(Records supplied Opens)

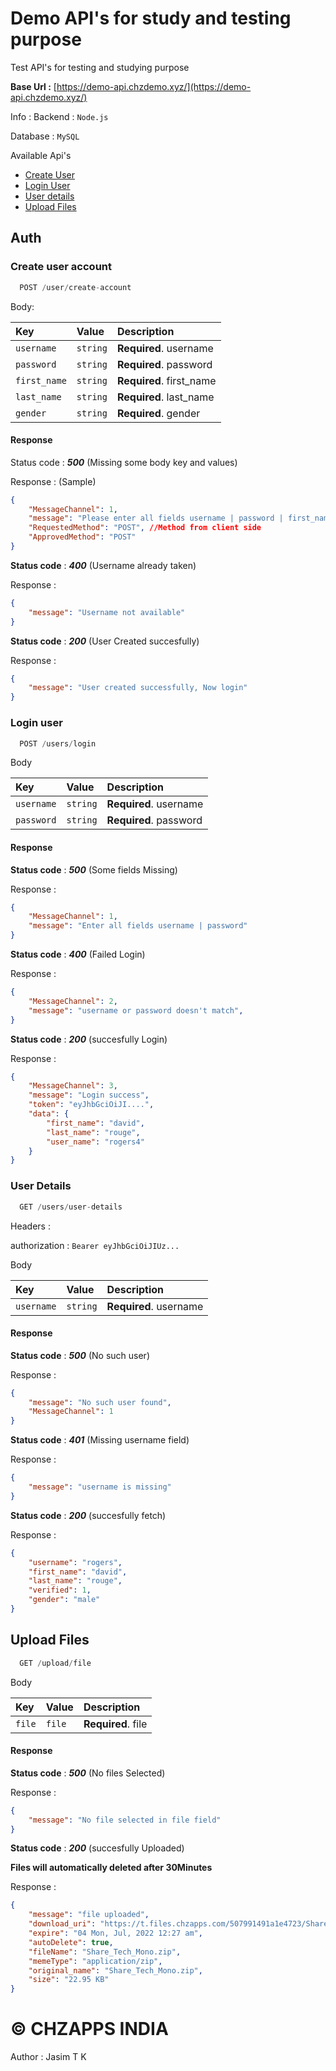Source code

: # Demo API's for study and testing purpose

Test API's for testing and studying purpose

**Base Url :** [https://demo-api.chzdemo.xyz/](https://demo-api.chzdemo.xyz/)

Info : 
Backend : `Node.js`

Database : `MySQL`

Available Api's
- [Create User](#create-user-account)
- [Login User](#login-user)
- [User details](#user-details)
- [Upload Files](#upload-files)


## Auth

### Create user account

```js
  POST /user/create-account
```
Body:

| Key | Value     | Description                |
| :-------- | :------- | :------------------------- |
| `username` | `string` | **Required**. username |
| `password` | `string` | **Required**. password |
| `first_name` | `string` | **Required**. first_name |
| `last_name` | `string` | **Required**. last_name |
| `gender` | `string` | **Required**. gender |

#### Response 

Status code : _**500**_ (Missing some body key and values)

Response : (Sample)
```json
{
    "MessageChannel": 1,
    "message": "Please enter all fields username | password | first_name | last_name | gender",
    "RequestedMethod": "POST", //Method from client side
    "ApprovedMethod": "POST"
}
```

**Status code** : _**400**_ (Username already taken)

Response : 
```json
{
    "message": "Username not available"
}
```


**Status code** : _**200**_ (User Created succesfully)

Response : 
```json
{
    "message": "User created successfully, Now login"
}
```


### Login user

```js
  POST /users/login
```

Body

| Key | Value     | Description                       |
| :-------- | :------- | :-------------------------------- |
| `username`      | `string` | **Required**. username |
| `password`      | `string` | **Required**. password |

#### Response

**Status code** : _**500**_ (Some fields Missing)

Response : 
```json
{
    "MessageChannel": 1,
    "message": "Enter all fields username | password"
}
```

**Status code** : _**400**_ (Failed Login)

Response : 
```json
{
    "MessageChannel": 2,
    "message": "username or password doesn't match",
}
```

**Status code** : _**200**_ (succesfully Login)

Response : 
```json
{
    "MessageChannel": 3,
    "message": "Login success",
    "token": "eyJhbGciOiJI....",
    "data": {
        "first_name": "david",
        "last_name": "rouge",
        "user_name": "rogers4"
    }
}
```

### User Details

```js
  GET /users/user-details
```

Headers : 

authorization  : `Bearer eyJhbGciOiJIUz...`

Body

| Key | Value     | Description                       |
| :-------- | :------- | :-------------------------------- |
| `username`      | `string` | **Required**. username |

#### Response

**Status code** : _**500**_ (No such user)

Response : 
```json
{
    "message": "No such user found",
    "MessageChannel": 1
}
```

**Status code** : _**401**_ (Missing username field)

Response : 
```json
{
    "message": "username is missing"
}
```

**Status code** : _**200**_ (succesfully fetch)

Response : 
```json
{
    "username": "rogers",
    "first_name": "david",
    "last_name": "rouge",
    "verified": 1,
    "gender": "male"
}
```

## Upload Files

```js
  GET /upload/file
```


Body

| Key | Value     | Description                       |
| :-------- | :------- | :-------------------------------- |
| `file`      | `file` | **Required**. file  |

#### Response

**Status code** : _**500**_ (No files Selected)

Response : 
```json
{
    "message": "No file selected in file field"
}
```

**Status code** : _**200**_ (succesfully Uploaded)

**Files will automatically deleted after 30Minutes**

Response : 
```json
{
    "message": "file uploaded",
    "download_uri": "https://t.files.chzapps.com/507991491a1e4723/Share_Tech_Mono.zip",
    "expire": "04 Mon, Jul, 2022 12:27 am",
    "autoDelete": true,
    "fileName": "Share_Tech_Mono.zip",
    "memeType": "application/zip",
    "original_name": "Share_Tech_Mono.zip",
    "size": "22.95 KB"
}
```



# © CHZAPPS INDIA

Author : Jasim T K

(Records supplied Closes)
(Records supplied Opens)

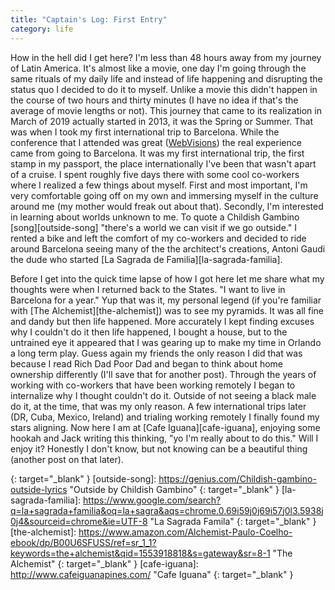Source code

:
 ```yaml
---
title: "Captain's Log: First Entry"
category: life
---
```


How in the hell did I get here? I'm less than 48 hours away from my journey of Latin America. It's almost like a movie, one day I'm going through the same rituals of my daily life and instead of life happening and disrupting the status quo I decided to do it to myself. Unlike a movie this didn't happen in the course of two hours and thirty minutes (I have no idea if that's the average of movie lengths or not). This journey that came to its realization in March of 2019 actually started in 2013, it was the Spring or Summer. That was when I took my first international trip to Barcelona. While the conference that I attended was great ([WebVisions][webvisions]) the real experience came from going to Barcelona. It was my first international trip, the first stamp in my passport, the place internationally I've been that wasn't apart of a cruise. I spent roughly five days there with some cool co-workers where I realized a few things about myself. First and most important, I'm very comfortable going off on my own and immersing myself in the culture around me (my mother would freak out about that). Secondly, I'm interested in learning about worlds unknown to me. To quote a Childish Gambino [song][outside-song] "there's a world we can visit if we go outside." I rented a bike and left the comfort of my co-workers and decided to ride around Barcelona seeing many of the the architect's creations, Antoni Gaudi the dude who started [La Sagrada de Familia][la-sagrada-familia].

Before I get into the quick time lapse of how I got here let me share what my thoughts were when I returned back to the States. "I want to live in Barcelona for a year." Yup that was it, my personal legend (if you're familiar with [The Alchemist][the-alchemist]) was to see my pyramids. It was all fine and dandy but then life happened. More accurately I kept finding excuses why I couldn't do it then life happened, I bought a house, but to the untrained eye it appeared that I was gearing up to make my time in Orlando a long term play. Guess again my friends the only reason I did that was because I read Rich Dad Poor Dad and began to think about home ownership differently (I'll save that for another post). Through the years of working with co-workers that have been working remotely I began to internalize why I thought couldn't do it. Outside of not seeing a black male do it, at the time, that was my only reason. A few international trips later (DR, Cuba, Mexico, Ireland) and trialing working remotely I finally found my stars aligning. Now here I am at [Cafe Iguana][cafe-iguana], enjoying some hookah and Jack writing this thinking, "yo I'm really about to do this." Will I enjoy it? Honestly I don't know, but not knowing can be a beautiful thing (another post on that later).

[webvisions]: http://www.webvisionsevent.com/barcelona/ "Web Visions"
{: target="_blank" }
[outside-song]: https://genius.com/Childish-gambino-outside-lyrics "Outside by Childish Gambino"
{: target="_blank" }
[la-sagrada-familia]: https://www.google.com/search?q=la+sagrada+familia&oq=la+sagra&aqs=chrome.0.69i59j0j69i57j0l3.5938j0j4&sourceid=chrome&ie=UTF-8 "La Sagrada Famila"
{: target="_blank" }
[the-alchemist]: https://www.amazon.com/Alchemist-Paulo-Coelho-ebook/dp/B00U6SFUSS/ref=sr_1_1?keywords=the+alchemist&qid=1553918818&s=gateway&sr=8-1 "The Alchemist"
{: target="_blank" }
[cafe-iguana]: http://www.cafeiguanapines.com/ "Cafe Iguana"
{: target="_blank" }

(Records supplied Closes)

- Work instruction
Report, for the data above, every line in which the string "fields" appears.

- Response to this exercise
    "message": "Please enter all fields username | password | first_name | last_name | gender",
**Status code** : _**500**_ (Some fields Missing)
    "message": "Enter all fields username | password"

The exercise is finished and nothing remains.